Expert says UK's lockdown lift is what he'd do to create a vaccine dodging Covid variant

A US expert has blasted the UK's approach to lifting lockdown as a "massive experiment" to create a dangerous Covid variant.

Dr William Haseltine, a professor of public health, condemned "Freedom Day" along with several other scientists for going ahead at the “wrong time”.

Speaking on Good Morning Britain, Dr Haseltine said: “If I was to design a massive experiment to create a more dangerous virus, one that is capable of blasting through our vaccines, I would do what the UK is proposing to do.

“Half the population vaccinated, in the midst of a rampant pandemic, which would let the virus learn how to avoid our vaccines.

“That's what I would do, and the rest of the world is justifiably concerned.”

He said there are two fears around the UK easing on restrictions.

“One is for the people of the United Kingdom who are now going to be essentially guinea pigs in a variant fortunate experiment, which is at the height of a pandemic, on the exponential rise of a pandemic, to lift measures that could protect the people.
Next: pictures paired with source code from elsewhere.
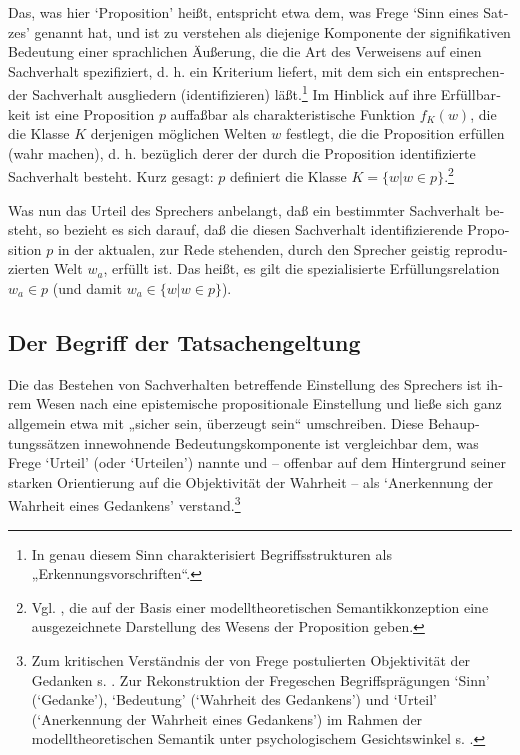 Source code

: \documentclass[output=paper]{langscibook}
\begin{document}
\begin{otherlanguage}{german}
Das, was hier ‘Proposition’ heißt, entspricht etwa dem, was Frege ‘Sinn eines Satzes’ genannt hat, und ist zu verstehen als diejenige Komponente der signifikativen Bedeutung einer sprachlichen Äußerung, die die Art des Verweisens auf einen Sachverhalt spezifiziert, d. h. ein Kriterium liefert, mit dem sich ein ent\-spre\-chen\-der Sachverhalt ausgliedern (identifizieren) läßt.\footnote{In genau diesem Sinn charakterisiert \citet[618]{klix1971information-und-verhalten} Begriffsstrukturen als „Erkennungsvorschriften“.} Im Hinblick auf ihre Erfüllbarkeit ist eine Proposition $p$ auffaßbar als charakteristische Funktion $f_{K}(w)$, die die Klasse $K$ derjenigen möglichen Welten $w$ festlegt, die die Proposition erfüllen (wahr machen), d. h. bezüglich derer der durch die Proposition identifizierte Sachverhalt besteht. Kurz gesagt: $p$ definiert die Klasse $K = \{w|w \in p\}$.\footnote{Vgl. \citet{Materna76Propozice}, die auf der Basis einer modelltheoretischen Semantikkonzeption eine aus\-ge\-zei\-chne\-te Darstellung des Wesens der Proposition geben.}

Was nun das Urteil des Sprechers anbelangt, daß ein bestimmter Sachverhalt besteht, so bezieht es sich darauf, daß die diesen Sachverhalt identifizierende Proposition $p$ in der aktualen, zur Rede stehenden, durch den Sprecher geistig reproduzierten Welt $w_{a}$, erfüllt ist. Das heißt, es gilt die spezialisierte Erfüllungsrelation $w_{a} \in p$ (und damit $w_{a} \in \{w|w \in p\}$).


\subsection{Der Begriff der Tatsachengeltung}\label{sec:zi83:3.3}

Die das Bestehen von Sachverhalten betreffende Einstellung des Sprechers ist ihrem Wesen nach eine epistemische propositionale Einstellung und ließe sich ganz allgemein etwa mit „sicher sein, überzeugt sein“ umschreiben. Diese Behauptungssätzen innewohnende Bedeutungskomponente ist vergleichbar dem, was Frege ‘Urteil’ (oder ‘Urteilen’) nannte und -- offenbar auf dem Hintergrund seiner starken Orientierung auf die Objektivität der Wahrheit -- als ‘Anerkennung der Wahrheit eines Gedankens’ verstand.\footnote{Zum kritischen Verständnis der von Frege postulierten Objektivität der Gedanken s. \citet[XXII ff.]{kreiser1973geschichte-und-logisch-semantische-probleme-des-wissenschaftlichen-werkes-freges}. Zur Rekonstruktion der Fregeschen Begriffsprägungen ‘Sinn’ (‘Gedanke’), ‘Bedeutung’ (‘Wahrheit des Gedankens’) und ‘Urteil’ (‘Anerkennung der Wahrheit eines Gedankens’) im Rahmen der modelltheoretischen Semantik unter psychologischem Gesichtswinkel s. \citet{bierwisch1979satztyp-und-kognitive-einstellung, bierwisch1974utterance-meaning-and-mental-states}.}


\end{otherlanguage}
\end{document}
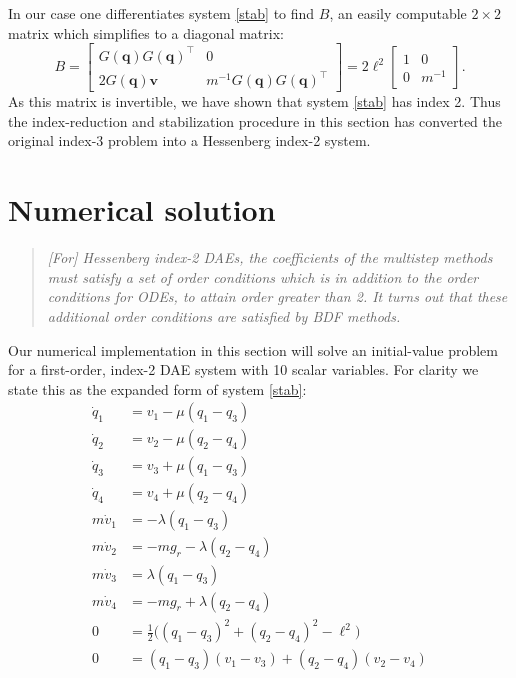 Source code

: \documentclass[letterpaper,final,12pt,reqno]{amsart}
\newcommand{\bq}{\mathbf{q}}
\newcommand{\bv}{\mathbf{v}}
\begin{document}
In our case one differentiates system \eqref{stab} to find $B$, an easily computable $2\times 2$ matrix which simplifies to a diagonal matrix:
\begin{equation}
B = \begin{bmatrix}  G(\bq) G(\bq)^\top & 0 \\ 2 G(\bq) \bv & m^{-1} G(\bq) G(\bq)^\top \end{bmatrix} = 2\ell^2 \begin{bmatrix}  1 & 0 \\ 0 & m^{-1} \end{bmatrix}.
\end{equation}
As this matrix is invertible, we have shown that system \eqref{stab} has index 2.  Thus the index-reduction and stabilization procedure in this section has converted the original index-3 problem into a Hessenberg index-2 system.


\section{Numerical solution}

\begin{quote}
\emph{[For] Hessenberg index-2 DAEs, the coefficients of the multistep methods must satisfy a set of order conditions which is in addition to the order conditions for ODEs, to attain order greater than 2.  It turns out that these additional order conditions are satisfied by BDF methods.} \, \cite[p 267]{AscherPetzold1998}
\end{quote}

Our numerical implementation in this section will solve an initial-value problem for a first-order, index-2 DAE system with 10 scalar variables.  For clarity we state this as the expanded form of system \eqref{stab}:
\begin{subequations}
\label{rawstab}
\begin{align}
  \dot q_1 &= v_1 - \mu (q_1 - q_3) \\
  \dot q_2 &= v_2 - \mu (q_2 - q_4) \\
  \dot q_3 &= v_3 + \mu (q_1 - q_3) \\
  \dot q_4 &= v_4 + \mu (q_2 - q_4) \\
m \dot v_1 &= - \lambda (q_1 - q_3) \\
m \dot v_2 &= - m g_r - \lambda (q_2 - q_4) \\
m \dot v_3 &= \lambda (q_1 - q_3) \\
m \dot v_4 &= - m g_r + \lambda (q_2 - q_4) \\
         0 &= \frac{1}{2} \Big((q_1 - q_3)^2 + (q_2 - q_4)^2 - \ell^2\Big) \\
         0 &= (q_1 - q_3) (v_1 - v_3) + (q_2 - q_4) (v_2 - v_4)
\end{align}
\end{subequations}
\end{document}
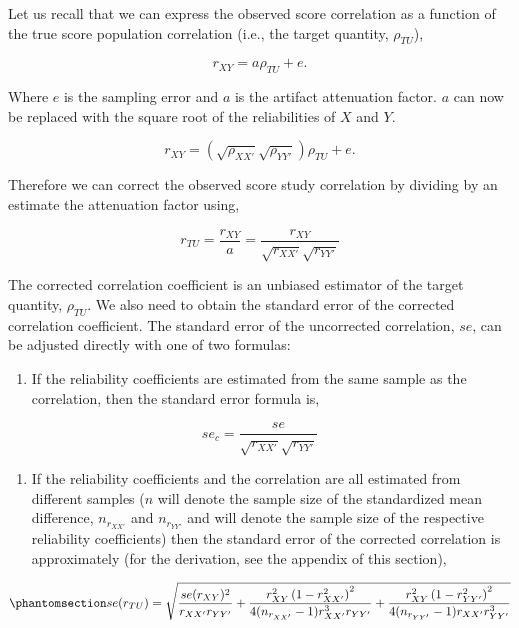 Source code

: \documentclass[
  letterpaper,
  DIV=11,
  numbers=noendperiod]{scrreprt}
\providecommand{\tightlist}{%
  \setlength{\itemsep}{0pt}\setlength{\parskip}{0pt}}\usepackage{longtable,booktabs,array}
\begin{document}
Let us recall that we can express the observed score correlation as a
function of the true score population correlation (i.e., the target
quantity, \(\rho_{TU}\)),

\[
r_{XY} = a\rho_{TU} + e.
\]

Where \(e\) is the sampling error and \(a\) is the artifact attenuation
factor. \(a\) can now be replaced with the square root of the
reliabilities of \(X\) and \(Y\).

\[
r_{XY} = \left(\sqrt{\rho_{XX'}}\sqrt{\rho_{YY'}}\right) \rho_{TU} + e.
\]

Therefore we can correct the observed score study correlation by
dividing by an estimate the attenuation factor using,

\[
r_{TU} = \frac{r_{XY}}{\hat{a}} = \frac{r_{XY}}{\sqrt{r_{XX'}}\sqrt{r_{YY'}}}
\]

The corrected correlation coefficient is an unbiased estimator of the
target quantity, \(\rho_{TU}\). We also need to obtain the standard
error of the corrected correlation coefficient. The standard error of
the uncorrected correlation, \(se\), can be adjusted directly with one
of two formulas:

\begin{enumerate}
\def\labelenumi{\arabic{enumi}.}
\tightlist
\item
  If the reliability coefficients are estimated from the same sample as
  the correlation, then the standard error formula is,
\end{enumerate}

\[
se_c =  \frac{se}{\sqrt{r_{XX'}}\sqrt{r_{YY'}}}
\]

\begin{enumerate}
\def\labelenumi{\arabic{enumi}.}
\setcounter{enumi}{1}
\tightlist
\item
  If the reliability coefficients and the correlation are all estimated
  from different samples (\(n\) will denote the sample size of the
  standardized mean difference, \(n_{r_{XX'}}\) and \(n_{r_{YY'}}\) and
  will denote the sample size of the respective reliability
  coefficients) then the standard error of the corrected correlation is
  approximately (for the derivation, see the appendix of this section),
\end{enumerate}

\begin{equation}\phantomsection\label{eq-se-me-r-tsa}{
se(r_{TU}) = \sqrt{\frac{se(r_{XY})^2}{r_{XX'}r_{YY'}} + 
\frac{r^2_{XY}\left(1-r^2_{XX'}\right)^2}{4(n_{r_{XX'}}-1)r_{XX'}^3r_{YY'}} + 
\frac{r^2_{XY}\left(1-r^2_{YY'}\right)^2}{4(n_{r_{YY'}}-1)r_{XX'}r_{YY'}^3}}
}\end{equation}
\end{document}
“From the international perspective, it's quite concerning because what happens in the UK happens in the rest of the world. 

“We’ve seen the UK variant, the so-called Alpha variant, spread across the world, first detected in Kent.”

Prime Minister Boris Johnson has defended the decision to lift England’s remaining rules on July 19 because there may not be another time, what with school children currently on holidays and the autumn and winter coming.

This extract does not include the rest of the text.